Now open at LEA25 is Invictus, a sim-wide installation by Storm Septimus, inspired by the 1875 poem of the same name by William Ernest Henley, originally untitled and not published until 1888. In Henley's short verse, he urges the individual to rise up and triumph against adversity, espousing that one needs to be the master of one's own destiny — the motivation for the poem having stemmed from his own personal fight against tuberculosis of the bone.
At Invictus, visitors arrive at the top of a tower (image above), descend to the base (viewing Henley's poem on the way), and enter a world filled with symbolism and a mountainous rock island wracked with disorder. One navigates to the island's base, working through a maze and maneuvering around debris, and then takes a rowboat across a small body of water to a far more tranquil island to the east (although one not without emotional anguish, as depicted in the screaming winged men on top of the archways). Between the two land masses, and chained to the first, are four colossal horses that strive to break free from the rock. The imagery might remind one of Gustav Doré's engravings for Paradise Lost.

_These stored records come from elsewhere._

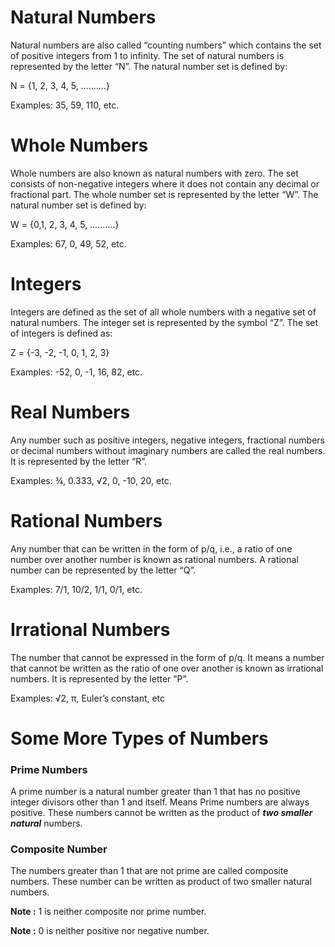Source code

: # **Natural Numbers**

Natural numbers are also called “counting numbers” which contains the set of positive integers from 1 to infinity. The set of natural numbers is represented by the letter “N”. The natural number set is defined by:

N = {1, 2, 3, 4, 5, ……….}

Examples: 35, 59, 110, etc.

# **Whole Numbers**

Whole numbers are also known as natural numbers with zero. The set consists of non-negative integers where it does not contain any decimal or fractional part. The whole number set is represented by the letter “W”. The natural number set is defined by:

W = {0,1, 2, 3, 4, 5, ……….}

Examples: 67, 0, 49, 52, etc.

# **Integers**

Integers are defined as the set of all whole numbers with a negative set of natural numbers. The integer set is represented by the symbol “Z”. The set of integers is defined as:

Z =  {-3, -2, -1, 0, 1, 2, 3}

Examples: -52, 0, -1, 16, 82, etc.

# **Real Numbers**

Any number such as positive integers, negative integers, fractional numbers or decimal numbers without imaginary numbers are called the real numbers. It is represented by the letter “R”.

Examples: ¾, 0.333, √2, 0, -10, 20, etc.

# **Rational Numbers**

Any number that can be written in the form of p/q, i.e., a ratio of one number over another number is known as rational numbers. A rational number can be represented by the letter “Q”.

Examples: 7/1, 10/2, 1/1, 0/1, etc.

# **Irrational Numbers**

The number that cannot be expressed in the form of p/q. It means a number that cannot be written as the ratio of one over another is known as irrational numbers. It is represented by the letter ”P”.

Examples: √2, π, Euler’s constant, etc


# **Some More Types of Numbers**

### **Prime Numbers**

A prime number is a natural number greater than 1 that has no positive integer divisors
other than 1 and itself.
Means Prime numbers are always positive.
These numbers cannot be written as the product of _**two smaller natural**_ numbers.

### **Composite Number**

The numbers greater than 1 that are not prime are called composite numbers.
These number can be written as product of two smaller natural numbers.


**Note :** 1 is neither composite nor prime number.


**Note :** 0 is neither positive nor negative number.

"It's personal to me — I think we have gathered most my builds are," said Storm as we talked at length about her build and reflected back on her previous work. "I have rheumatoid arthritis, and have since I was 21. It's been really shitty since about February this year — I had a really bad time mentally more than anything because, well, I want to be normal and do normal things, and not be like an 80 year old. I can't lift my youngest daughter, I can't undo bottles, and some days my kids have to take my jeans off — I don't have the energy." But she can function ably in Second Life, and also use it as a means of release: "I thought it would be a good build for me mentally if not anything else."
And Storm is delighted with the results of Invictus: "I love this place completely — I really do, and I have never ever said that about anything I have done. It was a really easy build this time — usually I find them so hard, but this one sort of did itself. I knew I wanted it all on the big mountain with the horses before I started, then everything just flowed really good and it was mostly done in about two weeks." The result is an exceptionally photogenic sim, and one in which variety abounds: one sees transformations in environment and materials in every direction, but the sim sticks together as a cohesive whole, providing delightful opportunities for explorers and photographers. (Click on any image to zoom in or check on flickr over the forthcoming week.)
Storm creates not only with physical but technical challenges, working on a laptop that can't rise above SL's midrange settings, and it's interesting that the sim looks possibly better without advanced lighting model activated. She asked that mention be made of her need for poets: August 23 will be William Henley's birthday, and it seemed only appropriate to schedule a poetry reading, and volunteers are needed not only for that event, but for future happenings on the sim — an events board is located on the second island. Invictus will remain on display through the end of 2016.